Jumat, 12 Oktober 2018

Sarmidi Mangunsarkoro, Pendidik dan Pejuang Tiga Zaman


Memasuki bulan Oktober, kembali kami mendapatkan undangan dari Museum Sumpah Pemuda untuk melihat pameran tokoh kemerdekaan. Kali ini tokoh yang diambil adalah Sarmidi Mangunsarkoro. Pasti banyak yang tidak mengetahui beliau. Beliau adalah salah satu tokoh yang berusaha memajukan pendidikan di Indonesia dan juga salah satu tokoh Tamansiswa.
Bukti kehadiran kami =D 
Saat melihat udangan, adik bertanya kenapa Sarmidi disebut Tokoh Tiga zaman. Kami pun menjelaskan tokoh tiga zaman berarti perjuangan Sarmidi sudah dimulai sejak zaman Belanda, Jepang dan sampai Indonesia merdeka.

Sarmidi Mangunsarkoro lahir pada 25 Mei 1904 di desa Banyuanyar, kecamatan Colomadu, kotamadya Surakarta. Ayahnya, yang bernama Mangunsarkoro, bekerja dalam lingkungan Kraton Kasunanan Surakarta sebagai kepala desa Banyuanyar. Sarmidi merupakan anak kelima dari lima bersaudara.
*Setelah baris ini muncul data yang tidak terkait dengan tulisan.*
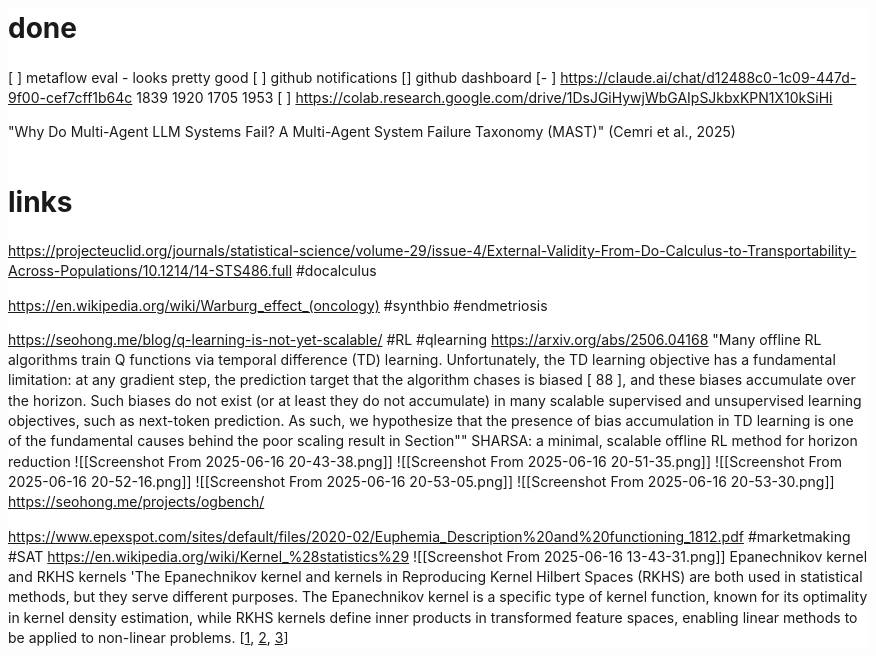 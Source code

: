 # done
[ ] metaflow eval - looks pretty good
[ ] github notifications
[]   github dashboard
[- ] https://claude.ai/chat/d12488c0-1c09-447d-9f00-cef7cff1b64c 1839 1920  1705 1953
[ ] https://colab.research.google.com/drive/1DsJGiHywjWbGAIpSJkbxKPN1X10kSiHi 

"Why Do Multi-Agent LLM Systems Fail? A Multi-Agent System Failure Taxonomy (MAST)" (Cemri et al., 2025)
# links
https://projecteuclid.org/journals/statistical-science/volume-29/issue-4/External-Validity-From-Do-Calculus-to-Transportability-Across-Populations/10.1214/14-STS486.full #docalculus

https://en.wikipedia.org/wiki/Warburg_effect_(oncology) #synthbio #endmetriosis

https://seohong.me/blog/q-learning-is-not-yet-scalable/ #RL #qlearning https://arxiv.org/abs/2506.04168 "Many offline RL algorithms train Q functions via temporal difference (TD) learning. Unfortunately,
the TD learning objective has a fundamental limitation: at any gradient step, the prediction target
that the algorithm chases is biased [ 88 ], and these biases accumulate over the horizon. Such biases
do not exist (or at least they do not accumulate) in many scalable supervised and unsupervised
learning objectives, such as next-token prediction. As such, we hypothesize that the presence of
bias accumulation in TD learning is one of the fundamental causes behind the poor scaling result in
Section"" SHARSA: a minimal, scalable offline RL method for horizon reduction
![[Screenshot From 2025-06-16 20-43-38.png]]
![[Screenshot From 2025-06-16 20-51-35.png]]
![[Screenshot From 2025-06-16 20-52-16.png]]
![[Screenshot From 2025-06-16 20-53-05.png]]
![[Screenshot From 2025-06-16 20-53-30.png]]
https://seohong.me/projects/ogbench/


https://www.epexspot.com/sites/default/files/2020-02/Euphemia_Description%20and%20functioning_1812.pdf #marketmaking #SAT
https://en.wikipedia.org/wiki/Kernel_%28statistics%29
![[Screenshot From 2025-06-16 13-43-31.png]]
Epanechnikov kernel  and RKHS kernels
'The Epanechnikov kernel and kernels in Reproducing Kernel Hilbert Spaces (RKHS) are both used in statistical methods, but they serve different purposes. The Epanechnikov kernel is a specific type of kernel function, known for its optimality in kernel density estimation, while RKHS kernels define inner products in transformed feature spaces, enabling linear methods to be applied to non-linear problems. [[1](https://www.gatsby.ucl.ac.uk/~gretton/coursefiles/lecture4_introToRKHS.pdf), [2](https://glossary.slb.com/terms/e/epanechnikov_kernel#:~:text=A%20discontinuous%20parabola%20kernel%20that%20is%20used,bump%20or%20cluster%20of%20data%20under%20scrutiny.), [3](https://blog.devgenius.io/from-rkhs-to-nonlinear-svm-unlocking-the-power-of-kernel-methods-in-machine-learning-1002032b5815#:~:text=The%20kernel%20function%20calculates%20inner%20products%20in,by%20enabling%20linear%20techniques%20in%20higher%2Ddimensional%20spaces.)]
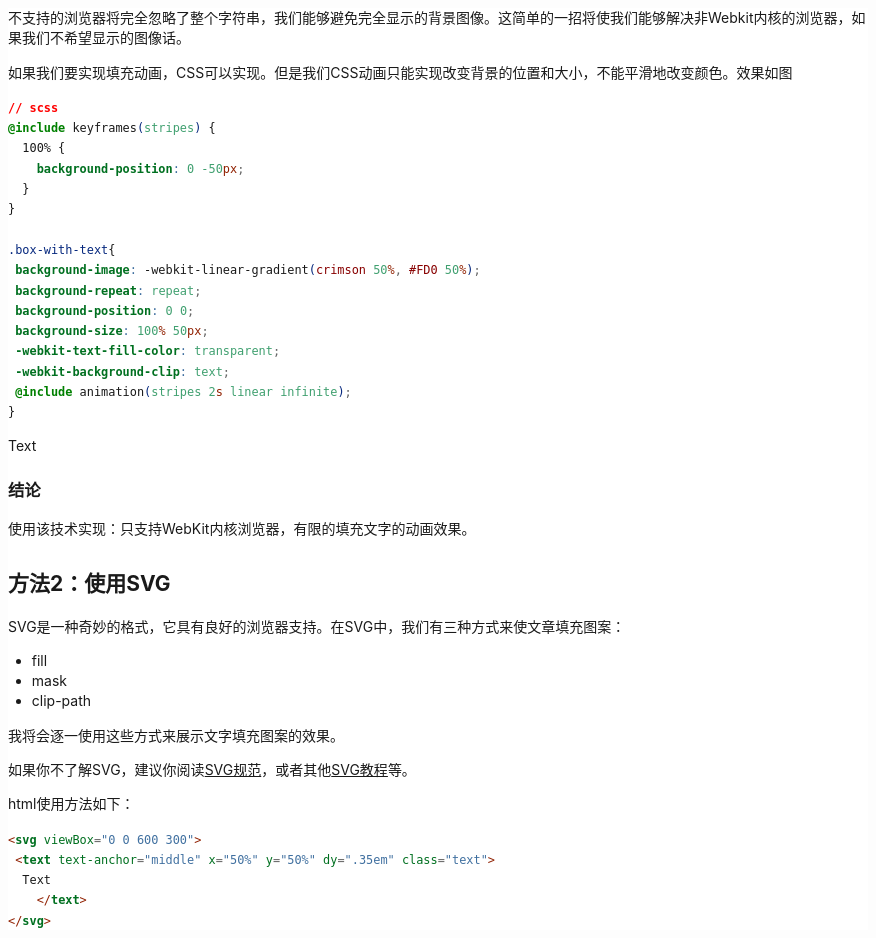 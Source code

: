不支持的浏览器将完全忽略了整个字符串，我们能够避免完全显示的背景图像。这简单的一招将使我们能够解决非Webkit内核的浏览器，如果我们不希望显示的图像话。

如果我们要实现填充动画，CSS可以实现。但是我们CSS动画只能实现改变背景的位置和大小，不能平滑地改变颜色。效果如图

```css
// scss
@include keyframes(stripes) {
  100% {
    background-position: 0 -50px;
  }
}

.box-with-text{
 background-image: -webkit-linear-gradient(crimson 50%, #FD0 50%);
 background-repeat: repeat;
 background-position: 0 0;
 background-size: 100% 50px;
 -webkit-text-fill-color: transparent;
 -webkit-background-clip: text;
 @include animation(stripes 2s linear infinite);
}
```

<div class="demo">
 <div class="box-with-text demo2">
     Text
 </div>
</div>

### 结论

使用该技术实现：只支持WebKit内核浏览器，有限的填充文字的动画效果。

## 方法2：使用SVG

SVG是一种奇妙的格式，它具有良好的浏览器支持。在SVG中，我们有三种方式来使文章填充图案：

- fill
- mask
- clip-path

我将会逐一使用这些方式来展示文字填充图案的效果。

如果你不了解SVG，建议你阅读[SVG规范](http://www.w3.org/TR/SVG/)，或者其他[SVG教程](https://docs.webplatform.org/wiki/svg/tutorials)等。

html使用方法如下：

```html
<svg viewBox="0 0 600 300">
 <text text-anchor="middle" x="50%" y="50%" dy=".35em" class="text">
  Text
    </text>
</svg>
```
Pada tahun 1929 Sarmidi Mangkunsarkoro menikah dengan Sri Wulandari dan memiliki delapan anak, namun anak pertamanya yang kembar meninggal dunia saat lahir. Sarmidi terkenal sebagai pribadi yang hangat dan mengasihi keluarganya. Walaupun beliau sibuk, namun beliau selalu meluangkan waktu untuk berlibur dengan keluarga. Dan beliau senang mengajarkan anak-anaknya untuk hidup mandiri dan sederhana. Kesederhanaannya pun nampak dalam penampilannya.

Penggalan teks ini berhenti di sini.